(Dataset entries)
--- START ---

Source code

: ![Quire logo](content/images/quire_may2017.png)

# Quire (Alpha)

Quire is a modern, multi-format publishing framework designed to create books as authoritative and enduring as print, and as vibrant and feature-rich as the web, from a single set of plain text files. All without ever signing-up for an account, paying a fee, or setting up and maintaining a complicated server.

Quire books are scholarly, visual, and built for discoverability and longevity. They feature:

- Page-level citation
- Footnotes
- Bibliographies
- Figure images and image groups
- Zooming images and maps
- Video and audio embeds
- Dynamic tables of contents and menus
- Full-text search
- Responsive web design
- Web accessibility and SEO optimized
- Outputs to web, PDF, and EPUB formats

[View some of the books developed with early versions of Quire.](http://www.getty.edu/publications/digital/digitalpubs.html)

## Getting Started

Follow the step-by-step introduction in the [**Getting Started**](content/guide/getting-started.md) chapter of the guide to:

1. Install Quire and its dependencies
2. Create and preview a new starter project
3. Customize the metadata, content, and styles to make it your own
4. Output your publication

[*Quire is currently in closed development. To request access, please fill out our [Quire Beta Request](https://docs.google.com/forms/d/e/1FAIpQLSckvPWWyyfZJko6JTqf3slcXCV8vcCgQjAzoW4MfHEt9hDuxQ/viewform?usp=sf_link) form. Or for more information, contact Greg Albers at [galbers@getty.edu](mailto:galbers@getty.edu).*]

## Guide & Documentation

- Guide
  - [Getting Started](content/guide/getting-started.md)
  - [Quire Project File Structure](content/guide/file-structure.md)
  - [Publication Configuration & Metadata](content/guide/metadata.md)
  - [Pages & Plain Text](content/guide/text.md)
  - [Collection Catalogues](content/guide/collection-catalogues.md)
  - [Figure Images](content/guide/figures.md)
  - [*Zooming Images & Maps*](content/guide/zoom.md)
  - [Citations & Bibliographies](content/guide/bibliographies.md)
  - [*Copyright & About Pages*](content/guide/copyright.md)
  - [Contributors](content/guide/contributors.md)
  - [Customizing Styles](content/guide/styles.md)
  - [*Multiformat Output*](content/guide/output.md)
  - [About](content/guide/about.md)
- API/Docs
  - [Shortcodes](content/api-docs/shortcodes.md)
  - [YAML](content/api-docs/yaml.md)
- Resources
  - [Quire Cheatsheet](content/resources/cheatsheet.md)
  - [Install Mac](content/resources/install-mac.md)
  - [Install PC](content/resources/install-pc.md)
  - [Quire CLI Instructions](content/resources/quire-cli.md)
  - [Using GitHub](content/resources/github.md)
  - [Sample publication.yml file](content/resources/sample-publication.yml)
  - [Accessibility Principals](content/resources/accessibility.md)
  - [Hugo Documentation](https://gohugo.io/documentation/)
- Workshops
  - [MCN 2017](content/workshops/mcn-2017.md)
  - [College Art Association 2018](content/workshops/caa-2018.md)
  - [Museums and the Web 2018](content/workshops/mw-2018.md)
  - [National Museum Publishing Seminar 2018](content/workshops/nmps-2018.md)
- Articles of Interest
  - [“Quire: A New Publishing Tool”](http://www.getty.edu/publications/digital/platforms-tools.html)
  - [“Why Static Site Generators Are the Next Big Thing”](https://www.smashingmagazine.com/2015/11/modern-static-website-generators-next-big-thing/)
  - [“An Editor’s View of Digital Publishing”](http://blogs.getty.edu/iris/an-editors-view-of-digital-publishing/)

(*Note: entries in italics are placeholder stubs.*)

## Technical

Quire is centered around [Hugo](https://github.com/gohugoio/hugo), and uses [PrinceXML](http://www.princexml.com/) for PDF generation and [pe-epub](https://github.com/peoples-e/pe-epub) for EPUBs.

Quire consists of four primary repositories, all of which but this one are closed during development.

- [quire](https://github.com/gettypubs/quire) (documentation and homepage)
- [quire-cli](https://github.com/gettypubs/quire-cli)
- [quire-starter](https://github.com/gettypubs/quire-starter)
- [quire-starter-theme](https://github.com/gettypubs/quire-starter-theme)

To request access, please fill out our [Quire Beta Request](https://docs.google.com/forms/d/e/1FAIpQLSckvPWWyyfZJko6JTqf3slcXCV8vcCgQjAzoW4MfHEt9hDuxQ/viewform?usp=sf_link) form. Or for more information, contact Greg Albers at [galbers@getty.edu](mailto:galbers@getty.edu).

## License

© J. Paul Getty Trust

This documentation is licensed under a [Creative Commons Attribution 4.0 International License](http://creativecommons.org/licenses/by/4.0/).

--- END ---

### Exercise prompt
Among the records above, which lines hold the word "starter"? Copy each one.

### Task answer
2. Create and preview a new starter project
- [quire-starter](https://github.com/gettypubs/quire-starter)
- [quire-starter-theme](https://github.com/gettypubs/quire-starter-theme)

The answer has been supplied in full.